• [Task requirements] Could you output the whole listing exactly as it stands, minus any images?

• [Data for the task]
------------------------

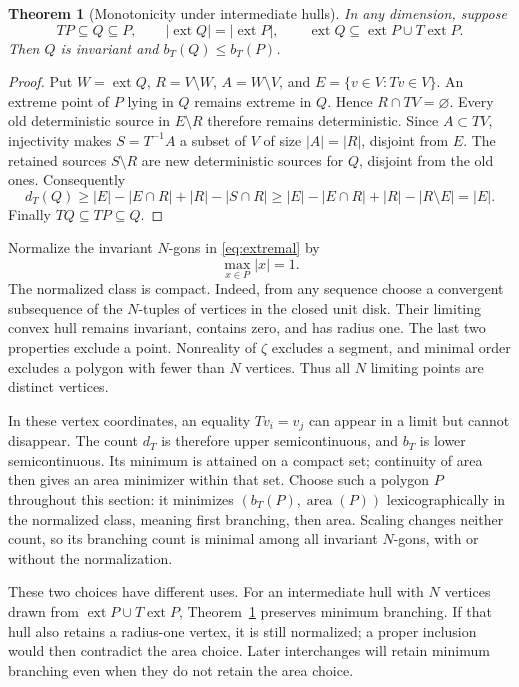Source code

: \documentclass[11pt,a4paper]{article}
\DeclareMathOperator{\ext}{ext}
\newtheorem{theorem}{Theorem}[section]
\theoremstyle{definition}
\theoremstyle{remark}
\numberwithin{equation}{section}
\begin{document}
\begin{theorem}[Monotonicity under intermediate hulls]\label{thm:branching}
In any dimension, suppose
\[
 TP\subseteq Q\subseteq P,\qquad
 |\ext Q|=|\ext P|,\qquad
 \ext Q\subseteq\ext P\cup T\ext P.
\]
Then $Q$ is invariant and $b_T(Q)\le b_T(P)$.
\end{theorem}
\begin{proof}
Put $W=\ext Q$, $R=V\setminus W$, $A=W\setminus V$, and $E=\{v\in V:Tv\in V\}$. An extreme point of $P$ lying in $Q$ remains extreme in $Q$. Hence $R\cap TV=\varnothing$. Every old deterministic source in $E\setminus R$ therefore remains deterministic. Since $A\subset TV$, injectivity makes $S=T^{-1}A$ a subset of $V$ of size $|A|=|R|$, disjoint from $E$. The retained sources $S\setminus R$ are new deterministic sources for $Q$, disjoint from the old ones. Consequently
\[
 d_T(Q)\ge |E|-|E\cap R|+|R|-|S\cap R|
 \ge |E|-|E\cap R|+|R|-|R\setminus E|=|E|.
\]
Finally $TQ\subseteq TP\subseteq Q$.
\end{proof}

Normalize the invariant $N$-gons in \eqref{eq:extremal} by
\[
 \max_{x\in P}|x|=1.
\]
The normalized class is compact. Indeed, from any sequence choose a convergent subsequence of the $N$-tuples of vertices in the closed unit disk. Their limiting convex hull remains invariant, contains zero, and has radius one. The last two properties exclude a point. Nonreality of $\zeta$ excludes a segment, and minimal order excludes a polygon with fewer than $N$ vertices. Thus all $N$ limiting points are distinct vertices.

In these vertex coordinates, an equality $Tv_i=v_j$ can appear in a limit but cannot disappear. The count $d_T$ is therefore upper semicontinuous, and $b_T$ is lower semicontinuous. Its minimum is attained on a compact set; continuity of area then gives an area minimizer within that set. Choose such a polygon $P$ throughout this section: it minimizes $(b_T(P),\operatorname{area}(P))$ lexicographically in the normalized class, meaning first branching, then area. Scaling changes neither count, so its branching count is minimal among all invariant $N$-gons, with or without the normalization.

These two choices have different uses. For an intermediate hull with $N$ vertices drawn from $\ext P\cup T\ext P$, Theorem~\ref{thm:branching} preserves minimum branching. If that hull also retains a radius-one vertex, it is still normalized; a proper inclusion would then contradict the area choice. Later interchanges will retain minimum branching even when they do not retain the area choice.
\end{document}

------------------------

• [Exercise output]
Source code

: \documentclass[11pt,a4paper]{article}
\DeclareMathOperator{\ext}{ext}
\newtheorem{theorem}{Theorem}[section]
\theoremstyle{definition}
\theoremstyle{remark}
\numberwithin{equation}{section}
\begin{document}
\begin{theorem}[Monotonicity under intermediate hulls]\label{thm:branching}
In any dimension, suppose
\[
 TP\subseteq Q\subseteq P,\qquad
 |\ext Q|=|\ext P|,\qquad
 \ext Q\subseteq\ext P\cup T\ext P.
\]
Then $Q$ is invariant and $b_T(Q)\le b_T(P)$.
\end{theorem}
\begin{proof}
Put $W=\ext Q$, $R=V\setminus W$, $A=W\setminus V$, and $E=\{v\in V:Tv\in V\}$. An extreme point of $P$ lying in $Q$ remains extreme in $Q$. Hence $R\cap TV=\varnothing$. Every old deterministic source in $E\setminus R$ therefore remains deterministic. Since $A\subset TV$, injectivity makes $S=T^{-1}A$ a subset of $V$ of size $|A|=|R|$, disjoint from $E$. The retained sources $S\setminus R$ are new deterministic sources for $Q$, disjoint from the old ones. Consequently
\[
 d_T(Q)\ge |E|-|E\cap R|+|R|-|S\cap R|
 \ge |E|-|E\cap R|+|R|-|R\setminus E|=|E|.
\]
Finally $TQ\subseteq TP\subseteq Q$.
\end{proof}

Normalize the invariant $N$-gons in \eqref{eq:extremal} by
\[
 \max_{x\in P}|x|=1.
\]
The normalized class is compact. Indeed, from any sequence choose a convergent subsequence of the $N$-tuples of vertices in the closed unit disk. Their limiting convex hull remains invariant, contains zero, and has radius one. The last two properties exclude a point. Nonreality of $\zeta$ excludes a segment, and minimal order excludes a polygon with fewer than $N$ vertices. Thus all $N$ limiting points are distinct vertices.

In these vertex coordinates, an equality $Tv_i=v_j$ can appear in a limit but cannot disappear. The count $d_T$ is therefore upper semicontinuous, and $b_T$ is lower semicontinuous. Its minimum is attained on a compact set; continuity of area then gives an area minimizer within that set. Choose such a polygon $P$ throughout this section: it minimizes $(b_T(P),\operatorname{area}(P))$ lexicographically in the normalized class, meaning first branching, then area. Scaling changes neither count, so its branching count is minimal among all invariant $N$-gons, with or without the normalization.

These two choices have different uses. For an intermediate hull with $N$ vertices drawn from $\ext P\cup T\ext P$, Theorem~\ref{thm:branching} preserves minimum branching. If that hull also retains a radius-one vertex, it is still normalized; a proper inclusion would then contradict the area choice. Later interchanges will retain minimum branching even when they do not retain the area choice.
\end{document}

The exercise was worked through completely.